**Source data**

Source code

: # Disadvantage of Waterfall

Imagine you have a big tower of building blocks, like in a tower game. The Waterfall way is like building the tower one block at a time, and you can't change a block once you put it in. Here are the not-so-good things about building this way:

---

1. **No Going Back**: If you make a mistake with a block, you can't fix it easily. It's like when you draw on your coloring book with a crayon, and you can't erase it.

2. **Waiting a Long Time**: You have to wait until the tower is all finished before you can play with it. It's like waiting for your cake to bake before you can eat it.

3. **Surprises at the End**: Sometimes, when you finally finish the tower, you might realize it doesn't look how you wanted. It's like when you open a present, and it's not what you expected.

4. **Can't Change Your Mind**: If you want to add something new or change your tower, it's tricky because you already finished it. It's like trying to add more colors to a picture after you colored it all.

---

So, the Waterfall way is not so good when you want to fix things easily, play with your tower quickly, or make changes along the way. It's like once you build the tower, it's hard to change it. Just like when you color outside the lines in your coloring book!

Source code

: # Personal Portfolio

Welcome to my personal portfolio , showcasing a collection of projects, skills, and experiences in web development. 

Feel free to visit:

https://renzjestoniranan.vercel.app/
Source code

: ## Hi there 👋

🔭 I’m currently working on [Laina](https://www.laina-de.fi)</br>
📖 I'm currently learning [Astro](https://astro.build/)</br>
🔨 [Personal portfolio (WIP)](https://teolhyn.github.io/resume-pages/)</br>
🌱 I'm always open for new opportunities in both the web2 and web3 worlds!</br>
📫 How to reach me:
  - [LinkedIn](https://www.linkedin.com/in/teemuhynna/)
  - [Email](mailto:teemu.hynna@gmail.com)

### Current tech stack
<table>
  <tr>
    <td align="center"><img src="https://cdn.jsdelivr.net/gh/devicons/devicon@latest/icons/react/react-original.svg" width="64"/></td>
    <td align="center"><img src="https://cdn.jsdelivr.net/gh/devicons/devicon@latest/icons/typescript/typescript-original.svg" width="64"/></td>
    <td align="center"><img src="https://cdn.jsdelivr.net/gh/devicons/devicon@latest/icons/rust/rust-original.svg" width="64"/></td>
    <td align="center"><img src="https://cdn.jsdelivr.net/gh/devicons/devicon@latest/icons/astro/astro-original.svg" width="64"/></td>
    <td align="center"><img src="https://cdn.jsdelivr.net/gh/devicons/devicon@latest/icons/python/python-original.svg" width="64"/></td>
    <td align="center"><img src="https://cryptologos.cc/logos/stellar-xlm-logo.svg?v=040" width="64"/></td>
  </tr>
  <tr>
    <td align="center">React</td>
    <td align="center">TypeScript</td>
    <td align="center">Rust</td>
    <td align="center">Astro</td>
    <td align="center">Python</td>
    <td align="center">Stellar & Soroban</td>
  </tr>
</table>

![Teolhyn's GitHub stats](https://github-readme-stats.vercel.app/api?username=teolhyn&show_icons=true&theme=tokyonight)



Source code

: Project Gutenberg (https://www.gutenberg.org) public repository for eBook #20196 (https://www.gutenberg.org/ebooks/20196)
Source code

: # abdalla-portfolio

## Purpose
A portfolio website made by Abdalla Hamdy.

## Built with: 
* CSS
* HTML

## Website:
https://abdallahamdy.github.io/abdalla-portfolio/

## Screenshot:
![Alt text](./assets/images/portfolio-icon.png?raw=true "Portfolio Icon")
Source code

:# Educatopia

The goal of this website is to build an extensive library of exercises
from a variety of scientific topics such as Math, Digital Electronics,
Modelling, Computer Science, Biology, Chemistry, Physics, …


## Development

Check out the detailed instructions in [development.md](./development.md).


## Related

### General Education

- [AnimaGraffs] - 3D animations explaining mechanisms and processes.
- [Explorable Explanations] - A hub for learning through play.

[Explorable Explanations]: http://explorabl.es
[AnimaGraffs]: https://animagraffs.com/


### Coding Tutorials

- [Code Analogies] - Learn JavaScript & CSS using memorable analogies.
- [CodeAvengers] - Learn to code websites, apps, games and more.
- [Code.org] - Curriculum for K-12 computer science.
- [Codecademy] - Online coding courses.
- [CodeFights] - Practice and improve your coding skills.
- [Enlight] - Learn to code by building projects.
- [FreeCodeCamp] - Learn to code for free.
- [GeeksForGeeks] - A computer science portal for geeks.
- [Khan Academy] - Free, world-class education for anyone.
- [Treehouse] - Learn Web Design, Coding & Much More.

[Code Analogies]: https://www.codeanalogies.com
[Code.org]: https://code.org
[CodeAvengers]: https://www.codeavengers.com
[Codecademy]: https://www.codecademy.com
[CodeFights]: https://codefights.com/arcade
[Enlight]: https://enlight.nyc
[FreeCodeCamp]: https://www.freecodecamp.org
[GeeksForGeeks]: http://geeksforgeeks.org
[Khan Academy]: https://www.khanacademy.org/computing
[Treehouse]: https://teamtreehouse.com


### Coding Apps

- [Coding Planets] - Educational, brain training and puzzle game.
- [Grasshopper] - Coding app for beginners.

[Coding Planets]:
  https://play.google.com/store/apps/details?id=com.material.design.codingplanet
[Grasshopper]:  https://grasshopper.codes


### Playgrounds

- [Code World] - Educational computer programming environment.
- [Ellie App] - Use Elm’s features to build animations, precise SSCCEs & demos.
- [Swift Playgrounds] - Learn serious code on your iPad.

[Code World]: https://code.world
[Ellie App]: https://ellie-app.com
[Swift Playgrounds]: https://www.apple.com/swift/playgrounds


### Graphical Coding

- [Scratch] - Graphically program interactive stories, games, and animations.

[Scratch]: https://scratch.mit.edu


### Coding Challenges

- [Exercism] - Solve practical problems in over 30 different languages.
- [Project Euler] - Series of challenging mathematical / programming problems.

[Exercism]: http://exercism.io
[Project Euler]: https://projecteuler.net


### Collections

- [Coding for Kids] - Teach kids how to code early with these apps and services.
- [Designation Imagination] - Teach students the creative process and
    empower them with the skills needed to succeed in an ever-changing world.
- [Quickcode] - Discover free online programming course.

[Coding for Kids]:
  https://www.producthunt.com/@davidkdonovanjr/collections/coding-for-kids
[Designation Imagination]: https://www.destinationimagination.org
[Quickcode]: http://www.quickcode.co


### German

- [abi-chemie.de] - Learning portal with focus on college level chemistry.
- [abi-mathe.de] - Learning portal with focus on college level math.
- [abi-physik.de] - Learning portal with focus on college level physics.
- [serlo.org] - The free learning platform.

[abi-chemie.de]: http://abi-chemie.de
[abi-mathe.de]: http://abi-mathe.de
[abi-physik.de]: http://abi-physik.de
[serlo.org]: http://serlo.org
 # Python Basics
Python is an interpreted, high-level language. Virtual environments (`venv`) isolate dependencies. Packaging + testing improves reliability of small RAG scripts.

**WHAT THE EXERCISE ASKS**
Lines containing the word "CodeAvengers" must be found in the data above and copied.

**RESPONSE BELOW**
- [CodeAvengers] - Learn to code websites, apps, games and more.
[CodeAvengers]: https://www.codeavengers.com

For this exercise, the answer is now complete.